Servizi degli uffici di Patronato ITAL-UIL in Canada  
 
Non è necessario fissare appuntamenti  
Tutti i servizi offerti sono gratuiti, 
per i  servizi consolari  le eventuali somme richieste sono solo ed esclusivamente gli importi richiesti dal Consolato Italiano senza nessuna aggiunta. 
Per ogni informazione contattate l'ufficio piú vicino. 
 
 
Settore Pensionistico                         
Domande di pensione Italiane: 
Pensione superstiti/reversibilità,  
Domande di pensione Canadesi
Pensioni con paesi convenzionati Canada 
Solleciti. 
Servizi Sociali 
Stesura di corrispondenza ( comunicazione decesso, cambio di indirizzo, richiesta certificati italiani, ecc.), 
Assistenza nelle questioni fiscali di competenza italiana e canadese (inclusa la campagna RED) 

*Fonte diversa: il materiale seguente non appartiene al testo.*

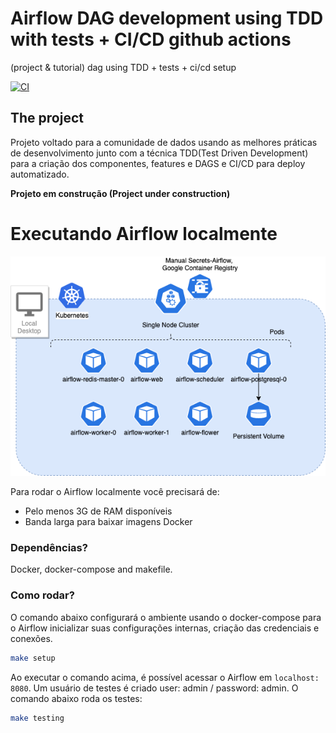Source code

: # Airflow DAG development using TDD with tests + CI/CD github actions
(project &amp; tutorial) dag using TDD + tests + ci/cd setup

[![CI](https://github.com/paulosdchaves/airflow-tdd-ci-workflow/workflows/CI/badge.svg?branch=master)](https://github.com/paulosdchaves/airflow-tdd-ci-workflow/actions?query=workflow:CI)

## The project

Projeto voltado para a comunidade de dados usando as melhores práticas de desenvolvimento junto com a técnica TDD(Test Driven Development) para a criação dos componentes, features e DAGS e CI/CD para deploy automatizado.

**Projeto em construção (Project under construction)**

# Executando Airflow localmente

![local_desktop_airflow.png](/docs/local_desktop_airflow.png)

Para rodar o Airflow localmente você precisará de:

- Pelo menos 3G de RAM disponíveis
- Banda larga para baixar imagens Docker

### Dependências?
Docker, docker-compose and makefile.

### Como rodar?

O comando abaixo configurará o ambiente usando o docker-compose para o Airflow inicializar suas configurações internas, criação das credenciais e conexões.
```bash
make setup
```
Ao executar o comando acima, é possível acessar o Airflow em `localhost: 8080`. 
Um usuário de testes é criado user: admin / password: admin.
O comando abaixo roda os testes:
```bash
make testing
```
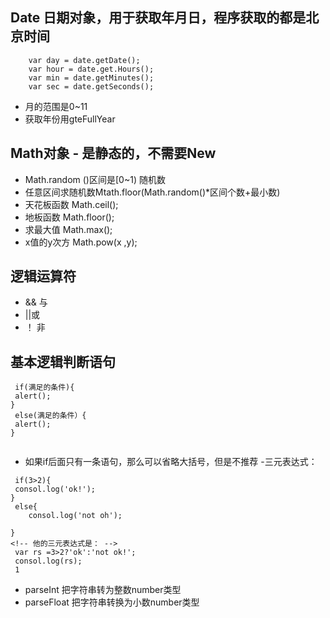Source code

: ## Date 日期对象，用于获取年月日，程序获取的都是北京时间
```
	var day = date.getDate();
	var hour = date.get.Hours();
	var min = date.getMinutes();
	var sec = date.getSeconds();
```

- 月的范围是0~11
- 获取年份用gteFullYear

## Math对象 - 是静态的，不需要New
- Math.random ()区间是[0~1) 随机数
- 任意区间求随机数Mtath.floor(Math.random()*区间个数+最小数)	
- 天花板函数 Math.ceil();
- 地板函数 Math.floor();
- 求最大值 Math.max();
- x值的y次方 Math.pow(x ,y);



## 逻辑运算符
- && 与
- ||或
- ！ 非



## 基本逻辑判断语句
```
 if(满足的条件){
 alert();
}
 else(满足的条件）{
 alert();
}
  
```
- 如果if后面只有一条语句，那么可以省略大括号，但是不推荐
-三元表达式：
```
 if(3>2){
 consol.log('ok!');
}
 else{
	consol.log('not oh');

}
<!-- 他的三元表达式是： -->
 var rs =3>2?'ok':'not ok!';
 consol.log(rs);
 1
```
- parseInt 把字符串转为整数number类型 
- parseFloat 把字符串转换为小数number类型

Esperimento richieste della clientela di passaggio, 
Assistenza nella compilazione delle domande per la Permanent Resident Card e per la cittadinanza  canadese, per il rilascio di duplicati di certificati canadesi ( nascita, matrimonio, decesso e carta di sbarco (Land Immigrant)). 
 
Cittadinanza : per riconoscimento, per matrimonio o per residenza, 
Anagrafe : iscrizione, registrazione, aggiornamento dati, stato civile, leva militare. 
Servizio passaporti, rilascio/rinnovo. 
Richiesta Codice Fiscale italiano. 
Assistenza sanitaria
Pensione di superstiti/reversibilità 
 
Documenti necessari : 
- Certificato di nascita Lui/Lei 
- Certificato di Matrimonio 
- Certificato di pensione INPS del coniuge    deceduto 
- Passaporto Italiano  Lui/Lei con il timbro di "   Landed of  Immigrant" ( passoporto con  il quale si è arrivati inCanada) 
- Social Insurance Number Canadese S.I.N. Lui/Lei 
- Certificato di Cittadinanza Canadese ( se  applicabile) o passaporto  canadese valido. 
- Certficato di decesso (Funeral Home) 
 
CHE COS'È  
È la pensione che, alla morte del lavoratore assicurato o pensionato, spetta ai componenti del suo nucleo familiare.  
Questa pensione può essere:  
 
di reversibilità: se la persona deceduta era già pensionata  
indiretta: se la persona, al momento del decesso, aveva accumulato, in qualsiasi epoca, almeno 15 anni di contributi oppure se era assicurato da almeno 5 anni, di cui almeno 3 versati nel quinquennio precedente la data di morte. 
 
A CHI SPETTA  
al coniuge, anche se separato o divorziato, a condizione che abbia beneficiato di un assegno di mantenimento e non si sia risposato;  
ai figli (legittimi, legittimati, adottivi, naturali, riconosciuti legalmente o giudizialmente dichiarati, nati da precedente matrimonio dell'altro coniuge) che alla data della morte del genitore siano minori, studenti o inabili e a suo carico;  
ai nipoti minori che erano a carico del parente defunto (nonno o nonna).  
 
In mancanza del coniuge, dei figli e dei nipoti ne hanno diritto anche i genitori e, in mancanza di questi, i fratelli celibi e le sorelle nubili.  
 
QUANTO SPETTA  
60% al coniuge;  
20% a ciascun figlio se c'è anche il coniuge;  
40% a ciascun figlio, se sono solo i figli ad averne diritto;  
15% a ciascun genitore, fratello e sorella.  
 
In ogni caso la somma delle quote non può superare il 100% della pensione che sarebbe spettata al lavoratore.  
Se c'è un solo figlio superstite l'aliquota è elevata al 70%.  
L'importo della pensione ai superstiti è condizionato dalla situazione economica del titolare. L'assegno viene ridotto del 25%, del 40% e del 50% a seconda dei redditi percepiti dal beneficiario. Questa regola non vale se sono contitolari i figli minori, studenti o inabili.